Some research concerning the effects of austempering temperatures above Ms or below Ms on the microstructure and the kinetics of isothermal transformation in low-carbon bainitic steels are available in the literature [4, 15,16,17]. Zhao et al. [16] reported that ausforming followed by austempering carried out for Fe–0.15C–1.88Mn–1.88Cr–1.41Si steel at a temperature below Ms allows to refine bainitic laths and decreases the amount of unfavorable martensitic-austenitic (MA) constituents. Moreover, the significant increase in the fraction of retained austenite was noted. For the isothermal holding temperatures above Ms, they observed the increased fraction of brittle blocky MA grains. Van Bohemen et al. [17] investigated the isothermal decomposition of austenite below Ms temperature in Fe–0.66C–0.69Mn steel. They noted the isothermal decomposition of austenite and formation of bainite below Ms temperature. Guo et al. [15] observed that the prior martensite accelerates the low-temperature bainitic transformation. As a result the incubation period and completion time of the bainite reaction were significantly reduced. It was related to the formation of prior martensite and successive carbon partitioning between it and remaining austenite. Formation of martensite increases the intensity of bainite nucleation due to strain introduced in austenite. The effect of transformation temperature below and above Ms on the bainitic transformation kinetics in Fe–0.22C–2.0Mn–1.8Si–1.0Cr–0.5Al–0.25Mo was also analyzed by Tian et al. [4]. They observed finer bainite laths for specimens austempered at a temperature below Ms. Interestingly, the most beneficial mechanical properties were noted for specimens austempered above Ms temperature (at 400 °C).
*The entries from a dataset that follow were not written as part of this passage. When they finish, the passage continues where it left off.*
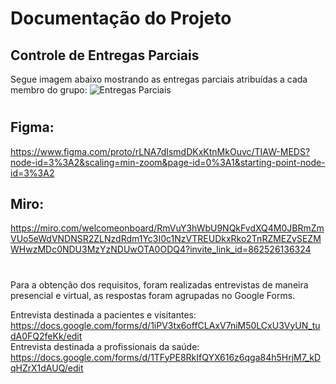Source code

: # Documentação do Projeto

## Controle de Entregas Parciais
Segue imagem abaixo mostrando as entregas parciais atribuídas a cada membro do grupo:
![Entregas Parciais](https://user-images.githubusercontent.com/90854484/146264118-5b5e438c-c923-487a-937b-757f57cc7ab3.png)

#

## Figma: </br> 
https://www.figma.com/proto/rLNA7dIsmdDKxKtnMkOuvc/TIAW-MEDS?node-id=3%3A2&scaling=min-zoom&page-id=0%3A1&starting-point-node-id=3%3A2 </br>
## Miro: </br> 
https://miro.com/welcomeonboard/RmVuY3hWbU9NQkFvdXQ4M0JBRmZmVUo5eWdVNDNSR2ZLNzdRdm1Yc3I0c1NzVTREUDkxRko2TnRZMEZvSEZMWHwzMDc0NDU3MzYzNDUwOTA0ODQ4?invite_link_id=862526136324 </br>

#

Para a obtenção dos requisitos, foram realizadas entrevistas de maneira presencial e virtual, as respostas foram agrupadas no Google Forms. <br />

Entrevista destinada a pacientes e visitantes: https://docs.google.com/forms/d/1iPV3tx6offCLAxV7niM50LCxU3VyUN_tudA0FQ2feKk/edit <br />
Entrevista destinada a profissionais da saúde: https://docs.google.com/forms/d/1TFyPE8RkIfQYX616z6qga84h5HrjM7_kDqHZrX1dAUQ/edit <br />
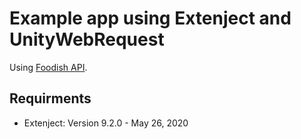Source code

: # Example app using Extenject and UnityWebRequest
Using [Foodish API](https://foodish-api.herokuapp.com/).


## Requirments
- Extenject: Version 9.2.0 - May 26, 2020



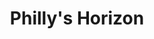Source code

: ---
pid: CH999
title: Philly's Horizon
location_transcription: Delaware River
zipcode: '20878'
outside_phl: 'Gaithersburg MD '
neighborhood: 
age: '36'
age_range: 30-39
instagram: 
image_file_name: CH_999.jpg
proposal_transcription: |-
  Philadelphia's Next great turning point.

  empty (to be discovered)—>
topic: History,Philadelphia,Uplifting
topic_summary: 0, 0, 0
type: Sculpture Statue
keywords_other: plinth, abstract, future, turning point
credit: 
image_labels: 
twitter: 
facebook: 
permalink: "/monuments/ch999/"
layout: item-page
---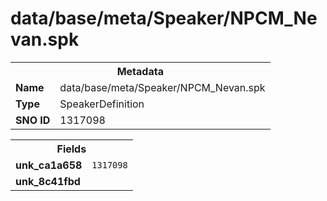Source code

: <h1>data/base/meta/Speaker/NPCM_Nevan.spk</h1><table><tr><th colspan="100%">Metadata</th></tr><tr><td><b>Name</b></td><td>data/base/meta/Speaker/NPCM_Nevan.spk</td></tr><tr><td><b>Type</b></td><td>SpeakerDefinition</td></tr><tr><td><b>SNO ID</b></td><td>1317098</td></tr></table>

<table><tr><th colspan="100%">Fields</th></tr><tr><td><b>unk_ca1a658</b></td><td><code>1317098</code></td></tr><tr><td><b>unk_8c41fbd</b></td><td></td></tr></table>

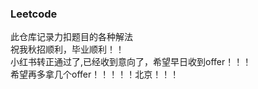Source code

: ### Leetcode
此仓库记录力扣题目的各种解法  
祝我秋招顺利，毕业顺利！！  
小红书转正通过了,已经收到意向了，希望早日收到offer！！！  
希望再多拿几个offer！！！！！北京！！！
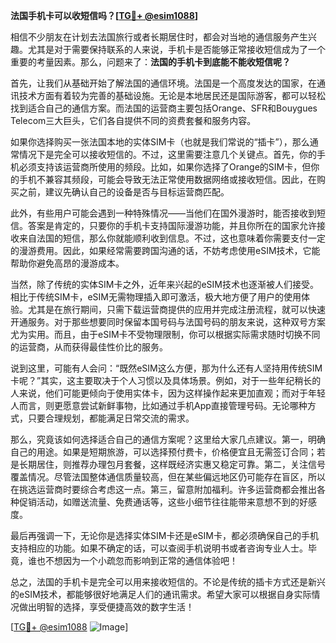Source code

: **法国手机卡可以收短信吗？[[TG💪+ @esim1088](https://t.me/s/esim1088)]**

相信不少朋友在计划去法国旅行或者长期居住时，都会对当地的通信服务产生兴趣。尤其是对于需要保持联系的人来说，手机卡是否能够正常接收短信成为了一个重要的考量因素。那么，问题来了：**法国的手机卡到底能不能收短信呢？**

首先，让我们从基础开始了解法国的通信环境。法国是一个高度发达的国家，在通讯技术方面有着较为完善的基础设施。无论是本地居民还是国际游客，都可以轻松找到适合自己的通信方案。而法国的运营商主要包括Orange、SFR和Bouygues Telecom三大巨头，它们各自提供不同的资费套餐和服务内容。

如果你选择购买一张法国本地的实体SIM卡（也就是我们常说的“插卡”），那么通常情况下是完全可以接收短信的。不过，这里需要注意几个关键点。首先，你的手机必须支持该运营商所使用的频段。比如，如果你选择了Orange的SIM卡，但你的手机不兼容其频段，可能会导致无法正常使用数据网络或接收短信。因此，在购买之前，建议先确认自己的设备是否与目标运营商匹配。

此外，有些用户可能会遇到一种特殊情况——当他们在国外漫游时，能否接收到短信。答案是肯定的，只要你的手机卡支持国际漫游功能，并且你所在的国家允许接收来自法国的短信，那么你就能顺利收到信息。不过，这也意味着你需要支付一定的漫游费用。因此，如果经常需要跨国沟通的话，不妨考虑使用eSIM技术，它能帮助你避免高昂的漫游成本。

当然，除了传统的实体SIM卡之外，近年来兴起的eSIM技术也逐渐被人们接受。相比于传统SIM卡，eSIM无需物理插入即可激活，极大地方便了用户的使用体验。尤其是在旅行期间，只需下载运营商提供的应用并完成注册流程，就可以快速开通服务。对于那些想要同时保留本国号码与法国号码的朋友来说，这种双号方案尤为实用。而且，由于eSIM卡不受物理限制，你可以根据实际需求随时切换不同的运营商，从而获得最佳性价比的服务。

说到这里，可能有人会问：“既然eSIM这么方便，那为什么还有人坚持用传统SIM卡呢？”其实，这主要取决于个人习惯以及具体场景。例如，对于一些年纪稍长的人来说，他们可能更倾向于使用实体卡，因为这样操作起来更加直观；而对于年轻人而言，则更愿意尝试新鲜事物，比如通过手机App直接管理号码。无论哪种方式，只要合理规划，都能满足日常交流的需求。

那么，究竟该如何选择适合自己的通信方案呢？这里给大家几点建议。第一，明确自己的用途。如果是短期旅游，可以选择预付费卡，价格便宜且无需签订合同；若是长期居住，则推荐办理包月套餐，这样既经济实惠又稳定可靠。第二，关注信号覆盖情况。尽管法国整体通信质量较高，但在某些偏远地区仍可能存在盲区，所以在挑选运营商时要综合考虑这一点。第三，留意附加福利。许多运营商都会推出各种促销活动，如赠送流量、免费通话等，这些小细节往往能带来意想不到的好感度。

最后再强调一下，无论你是选择实体SIM卡还是eSIM卡，都必须确保自己的手机支持相应的功能。如果不确定的话，可以查阅手机说明书或者咨询专业人士。毕竟，谁也不想因为一个小疏忽而影响到正常的通信体验吧！

总之，法国的手机卡是完全可以用来接收短信的。不论是传统的插卡方式还是新兴的eSIM技术，都能够很好地满足人们的通讯需求。希望大家可以根据自身实际情况做出明智的选择，享受便捷高效的数字生活！ 

[[TG💪+ @esim1088](https://t.me/s/esim1088) ![Image](https://i.postimg.cc/4NQfJmqS/Snipaste-2025-05-13-00-14-12.png)]
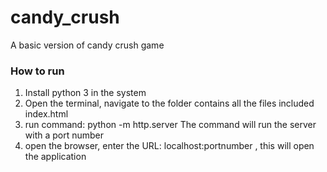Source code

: # candy_crush
A basic version of candy crush game

### How to run
1. Install python 3 in the system
2. Open the terminal, navigate to the folder contains all the files included index.html
3. run command: python -m http.server
    The command will run the server with a port number
4. open the browser, enter the URL: localhost:portnumber , this will open the application
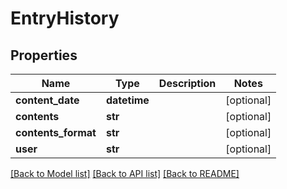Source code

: # EntryHistory

## Properties
Name | Type | Description | Notes
------------ | ------------- | ------------- | -------------
**content_date** | **datetime** |  | [optional] 
**contents** | **str** |  | [optional] 
**contents_format** | **str** |  | [optional] 
**user** | **str** |  | [optional] 

[[Back to Model list]](README.md#documentation-for-models) [[Back to API list]](README.md#documentation-for-api-endpoints) [[Back to README]](README.md)


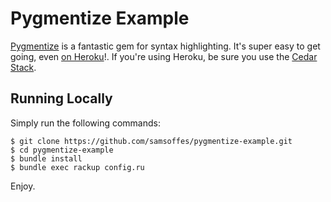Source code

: # Pygmentize Example
[Pygmentize](https://github.com/djanowski/pygmentize) is a fantastic gem for syntax highlighting. It's super easy to get going, even [on Heroku](http://pygmentize-example.herokuapp.com/)!. If you're using Heroku, be sure you use the [Cedar Stack](http://devcenter.heroku.com/articles/cedar).

## Running Locally

Simply run the following commands:

    $ git clone https://github.com/samsoffes/pygmentize-example.git
    $ cd pygmentize-example
    $ bundle install
    $ bundle exec rackup config.ru

Enjoy.
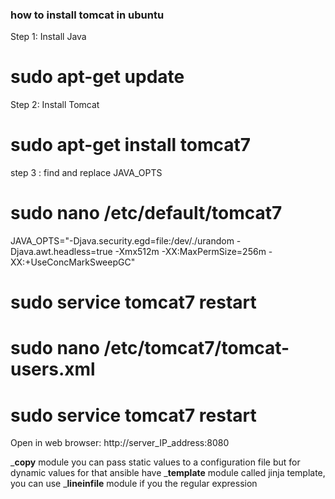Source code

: ### how to install tomcat in ubuntu

Step 1: Install Java

# sudo apt-get update

Step 2: Install Tomcat

# sudo apt-get install tomcat7

step 3 : find and replace JAVA_OPTS

# sudo nano /etc/default/tomcat7

JAVA_OPTS="-Djava.security.egd=file:/dev/./urandom -Djava.awt.headless=true -Xmx512m -XX:MaxPermSize=256m -XX:+UseConcMarkSweepGC"

# sudo service tomcat7 restart

# sudo nano /etc/tomcat7/tomcat-users.xml

<tomcat-users>
    <user username="admin" password="password" roles="manager-gui,admin-gui"/>
</tomcat-users>

# sudo service tomcat7 restart


Open in web browser:
http://server_IP_address:8080

___copy__ module you can pass static values to a configuration file but for dynamic values
for that ansible have ___template__ module called jinja template, you can use ___lineinfile__ module if you the regular expression 


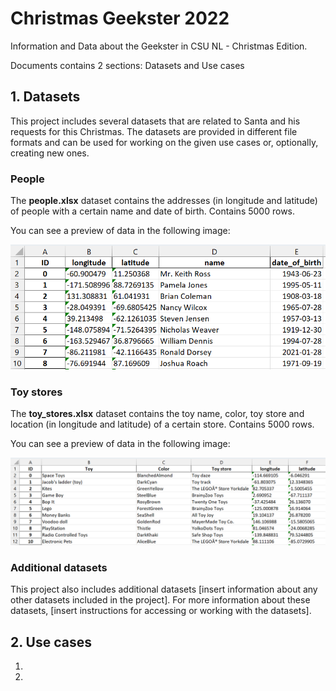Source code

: # Christmas Geekster 2022
Information and Data about the Geekster in CSU NL - Christmas Edition.

Documents contains 2 sections: Datasets and Use cases

## 1. Datasets

This project includes several datasets that are related to Santa and his requests for this Christmas. The datasets are provided in different file formats and can be used for working on the given use cases or, optionally, creating new ones.

### People

The **people.xlsx** dataset contains the addresses (in longitude and latitude) of people with a certain name and date of birth. Contains 5000 rows. 

You can see a preview of data in the following image:

![people.xlsx](data_snapshots/people.png)

### Toy stores

The **toy_stores.xlsx** dataset contains the toy name, color, toy store and location (in longitude and latitude) of a certain store.  Contains 5000 rows.  

You can see a preview of data in the following image:


![toy_stores.xlsx](data_snapshots/toy_stores.png)

### Additional datasets

This project also includes additional datasets [insert information about any other datasets included in the project]. For more information about these datasets, [insert instructions for accessing or working with the datasets].

## 2. Use cases

1. 
2. 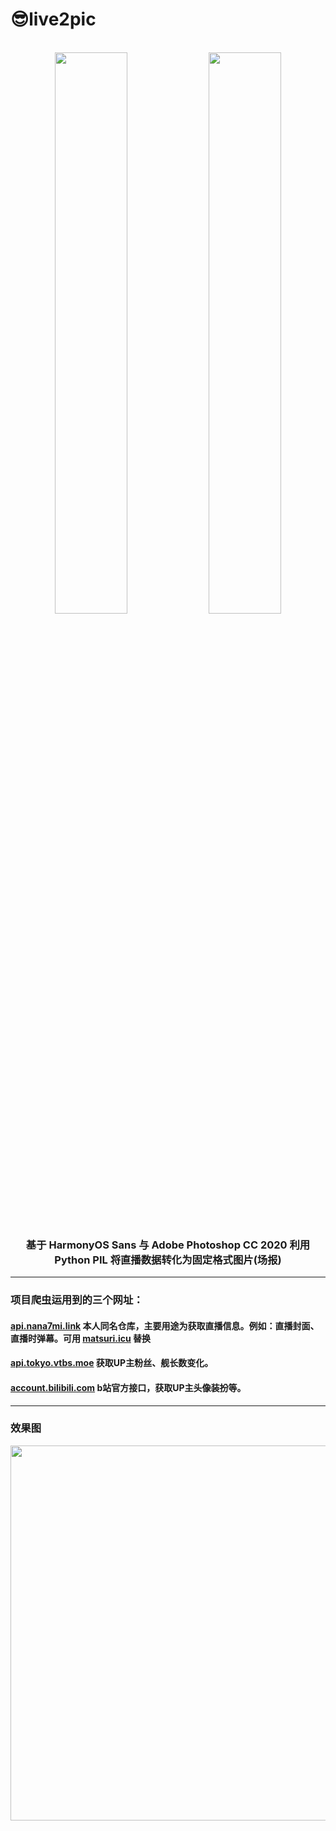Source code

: # 😎live2pic
<div align="center">

 <br />
 <img src="https://user-images.githubusercontent.com/41439182/179054549-053d18b5-78ec-47ee-9f4d-1803f8eb1d71.png" width="48%"/>
 <img src="https://user-images.githubusercontent.com/41439182/179054554-3d37e270-77e0-4548-84ed-b6df088060c8.png" width="48%"/>
 
 
 ### 基于 HarmonyOS Sans 与 Adobe Photoshop CC 2020 利用 Python PIL 将直播数据转化为固定格式图片(场报)
</div>

---

### 项目爬虫运用到的三个网址：

#### [api.nana7mi.link](https://github.com/Drelf2018/api.nana7mi.link) 本人同名仓库，主要用途为获取直播信息。例如：直播封面、直播时弹幕。可用 [matsuri.icu](https://matsuri.icu) 替换

#### [api.tokyo.vtbs.moe](https://api.tokyo.vtbs.moe) 获取UP主粉丝、舰长数变化。

#### [account.bilibili.com](https://account.bilibili.com/api/member/getCardByMid?mid=434334701) b站官方接口，获取UP主头像装扮等。

---

### 效果图
<img src="https://user-images.githubusercontent.com/41439182/179051746-6d5c14eb-8183-4fae-a02c-727605b5ae1f.png" height="600"/>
In this work, an Al-containing 3.3% medium-Mn steel was subjected to austempering carried out below Ms temperature (350 °C) and above Ms temperature (400 °C). Using the increased Mn content enables lowering the Bs and Ms temperatures and it counteracts the opposite effects of Al addition and relatively low C content. The aim of the treatment at 350 °C was to induce a partial martensitic transformation in the austenite microstructure before the isothermal bainitic transformation start. The effect of martensite formation on the kinetics of bainitic transformation and microstructure-hardness relationship was analyzed.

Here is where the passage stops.